◆ WHAT NEEDS TO BE DONE
Reproduce the entries that follow exactly, dropping each image.

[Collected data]
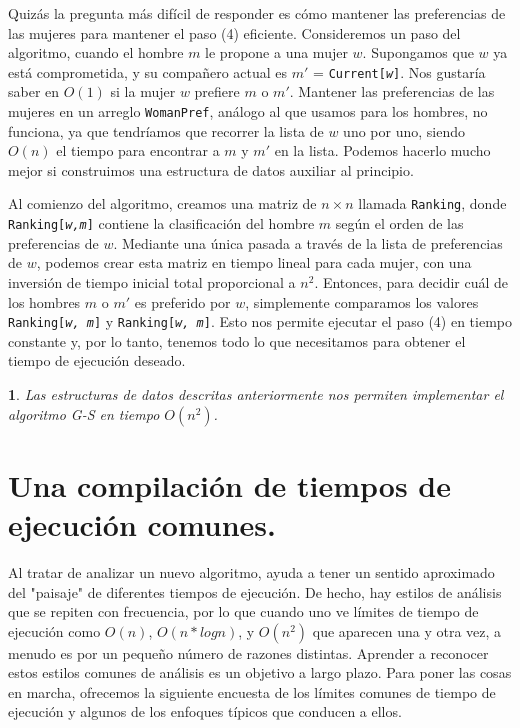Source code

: \documentclass[a4paper, 12pt]{book}
\theoremstyle{dotless}
\newtheorem{theorem}{}%
\begin{document}
Quizás la pregunta más difícil de responder es cómo mantener las preferencias de las mujeres para mantener el paso (4) eficiente. Consideremos un paso del algoritmo, cuando el hombre $m$ le propone a una mujer $w$. Supongamos que $w$ ya está comprometida, y su compañero actual es $m'$ = \texttt{Current[\textit{w}]}. Nos gustaría saber en $O(1)$ si la mujer $w$ prefiere $m$ o $m'$. Mantener las preferencias de las mujeres en un arreglo \texttt{WomanPref}, análogo al que usamos para los hombres, no funciona, ya que tendríamos que recorrer la lista de $w$ uno por uno, siendo $O(n)$ el tiempo para encontrar a $m$ y $m'$ en la lista. Podemos hacerlo mucho mejor si construimos una estructura de datos auxiliar al principio.

Al comienzo del algoritmo, creamos una matriz de $n \times n$ llamada \texttt{Ranking}, donde \texttt{Ranking[\textit{w,m}]} contiene la clasificación del hombre $m$ según el orden de las preferencias de $w$. Mediante una única pasada a través de la lista de preferencias de $w$, podemos crear esta matriz en tiempo lineal para cada mujer, con una inversión de tiempo inicial total proporcional a $n^2$. Entonces, para decidir cuál de los hombres $m$ o $m'$ es preferido por $w$, simplemente comparamos los valores \texttt{Ranking[\textit{w, m}]} y \texttt{Ranking[\textit{w, m}]}. Esto nos permite ejecutar el paso (4) en tiempo constante y, por lo tanto, tenemos todo lo que necesitamos para obtener el tiempo de ejecución deseado.

\noindent\colorbox{mygray}{\parbox{\textwidth}{
\begin{theorem}
Las estructuras de datos descritas anteriormente nos permiten implementar el algoritmo G-S en tiempo $O(n^2)$.
\end{theorem}
}}



\section{Una compilación de tiempos de ejecución comunes.}

Al tratar de analizar un nuevo algoritmo, ayuda a tener un sentido aproximado del "paisaje" de diferentes tiempos de ejecución. De hecho, hay estilos de análisis que se repiten con frecuencia, por lo que cuando uno ve límites de tiempo de ejecución como $O(n)$, $O(n*log n)$, y $O(n^2)$ que aparecen una y otra vez, a menudo es por un pequeño número de razones distintas. Aprender a reconocer estos estilos comunes de análisis es un objetivo a largo plazo. Para poner las cosas en marcha, ofrecemos la siguiente encuesta de los límites comunes de tiempo de ejecución y algunos de los enfoques típicos que conducen a ellos.\\
\end{document}

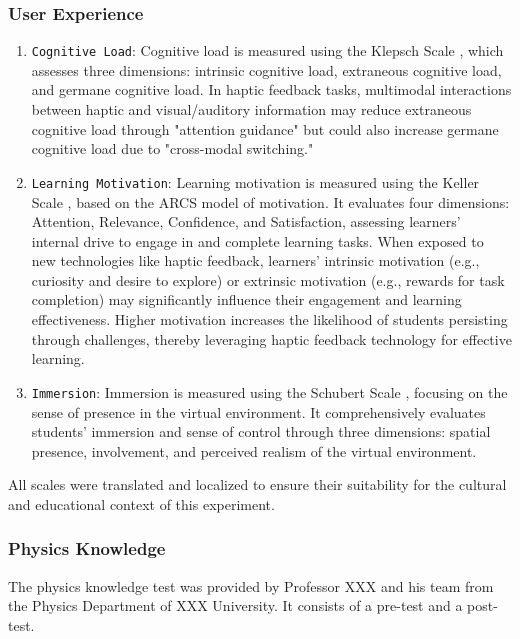\documentclass[runningheads]{llncs}
\begin{document}
\subsubsection{User Experience}
\begin{enumerate}
  \item {\texttt{Cognitive Load}}: Cognitive load is measured using the Klepsch Scale \cite{klepsch2017development}, which assesses three dimensions: intrinsic cognitive load, extraneous cognitive load, and germane cognitive load. In haptic feedback tasks, multimodal interactions between haptic and visual/auditory information may reduce extraneous cognitive load through "attention guidance" but could also increase germane cognitive load due to "cross-modal switching."

  \item {\texttt{Learning Motivation}}: Learning motivation is measured using the Keller Scale \cite{keller1983motivational}, based on the ARCS model of motivation. It evaluates four dimensions: Attention, Relevance, Confidence, and Satisfaction, assessing learners' internal drive to engage in and complete learning tasks. When exposed to new technologies like haptic feedback, learners' intrinsic motivation (e.g., curiosity and desire to explore) or extrinsic motivation (e.g., rewards for task completion) may significantly influence their engagement and learning effectiveness. Higher motivation increases the likelihood of students persisting through challenges, thereby leveraging haptic feedback technology for effective learning.

  \item {\texttt{Immersion}}: Immersion is measured using the Schubert Scale \cite{schubert2001experience}, focusing on the sense of presence in the virtual environment. It comprehensively evaluates students' immersion and sense of control through three dimensions: spatial presence, involvement, and perceived realism of the virtual environment.
\end{enumerate}

All scales were translated and localized to ensure their suitability for the cultural and educational context of this experiment.

\subsubsection{Physics Knowledge}
The physics knowledge test was provided by Professor XXX
and his team from the Physics Department of XXX
University. It consists of a pre-test and a post-test.
\end{document}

◆ EXERCISE OUTPUT
Source code

: \documentclass[a4paper, 12pt]{book}
\theoremstyle{dotless}
\newtheorem{theorem}{}%
\begin{document}
Quizás la pregunta más difícil de responder es cómo mantener las preferencias de las mujeres para mantener el paso (4) eficiente. Consideremos un paso del algoritmo, cuando el hombre $m$ le propone a una mujer $w$. Supongamos que $w$ ya está comprometida, y su compañero actual es $m'$ = \texttt{Current[\textit{w}]}. Nos gustaría saber en $O(1)$ si la mujer $w$ prefiere $m$ o $m'$. Mantener las preferencias de las mujeres en un arreglo \texttt{WomanPref}, análogo al que usamos para los hombres, no funciona, ya que tendríamos que recorrer la lista de $w$ uno por uno, siendo $O(n)$ el tiempo para encontrar a $m$ y $m'$ en la lista. Podemos hacerlo mucho mejor si construimos una estructura de datos auxiliar al principio.

Al comienzo del algoritmo, creamos una matriz de $n \times n$ llamada \texttt{Ranking}, donde \texttt{Ranking[\textit{w,m}]} contiene la clasificación del hombre $m$ según el orden de las preferencias de $w$. Mediante una única pasada a través de la lista de preferencias de $w$, podemos crear esta matriz en tiempo lineal para cada mujer, con una inversión de tiempo inicial total proporcional a $n^2$. Entonces, para decidir cuál de los hombres $m$ o $m'$ es preferido por $w$, simplemente comparamos los valores \texttt{Ranking[\textit{w, m}]} y \texttt{Ranking[\textit{w, m}]}. Esto nos permite ejecutar el paso (4) en tiempo constante y, por lo tanto, tenemos todo lo que necesitamos para obtener el tiempo de ejecución deseado.

\noindent\colorbox{mygray}{\parbox{\textwidth}{
\begin{theorem}
Las estructuras de datos descritas anteriormente nos permiten implementar el algoritmo G-S en tiempo $O(n^2)$.
\end{theorem}
}}



\section{Una compilación de tiempos de ejecución comunes.}

Al tratar de analizar un nuevo algoritmo, ayuda a tener un sentido aproximado del "paisaje" de diferentes tiempos de ejecución. De hecho, hay estilos de análisis que se repiten con frecuencia, por lo que cuando uno ve límites de tiempo de ejecución como $O(n)$, $O(n*log n)$, y $O(n^2)$ que aparecen una y otra vez, a menudo es por un pequeño número de razones distintas. Aprender a reconocer estos estilos comunes de análisis es un objetivo a largo plazo. Para poner las cosas en marcha, ofrecemos la siguiente encuesta de los límites comunes de tiempo de ejecución y algunos de los enfoques típicos que conducen a ellos.\\
\end{document}

\documentclass[runningheads]{llncs}
\begin{document}
\subsubsection{User Experience}
\begin{enumerate}
  \item {\texttt{Cognitive Load}}: Cognitive load is measured using the Klepsch Scale \cite{klepsch2017development}, which assesses three dimensions: intrinsic cognitive load, extraneous cognitive load, and germane cognitive load. In haptic feedback tasks, multimodal interactions between haptic and visual/auditory information may reduce extraneous cognitive load through "attention guidance" but could also increase germane cognitive load due to "cross-modal switching."

  \item {\texttt{Learning Motivation}}: Learning motivation is measured using the Keller Scale \cite{keller1983motivational}, based on the ARCS model of motivation. It evaluates four dimensions: Attention, Relevance, Confidence, and Satisfaction, assessing learners' internal drive to engage in and complete learning tasks. When exposed to new technologies like haptic feedback, learners' intrinsic motivation (e.g., curiosity and desire to explore) or extrinsic motivation (e.g., rewards for task completion) may significantly influence their engagement and learning effectiveness. Higher motivation increases the likelihood of students persisting through challenges, thereby leveraging haptic feedback technology for effective learning.

  \item {\texttt{Immersion}}: Immersion is measured using the Schubert Scale \cite{schubert2001experience}, focusing on the sense of presence in the virtual environment. It comprehensively evaluates students' immersion and sense of control through three dimensions: spatial presence, involvement, and perceived realism of the virtual environment.
\end{enumerate}

All scales were translated and localized to ensure their suitability for the cultural and educational context of this experiment.

\subsubsection{Physics Knowledge}
The physics knowledge test was provided by Professor XXX
and his team from the Physics Department of XXX
University. It consists of a pre-test and a post-test.
\end{document}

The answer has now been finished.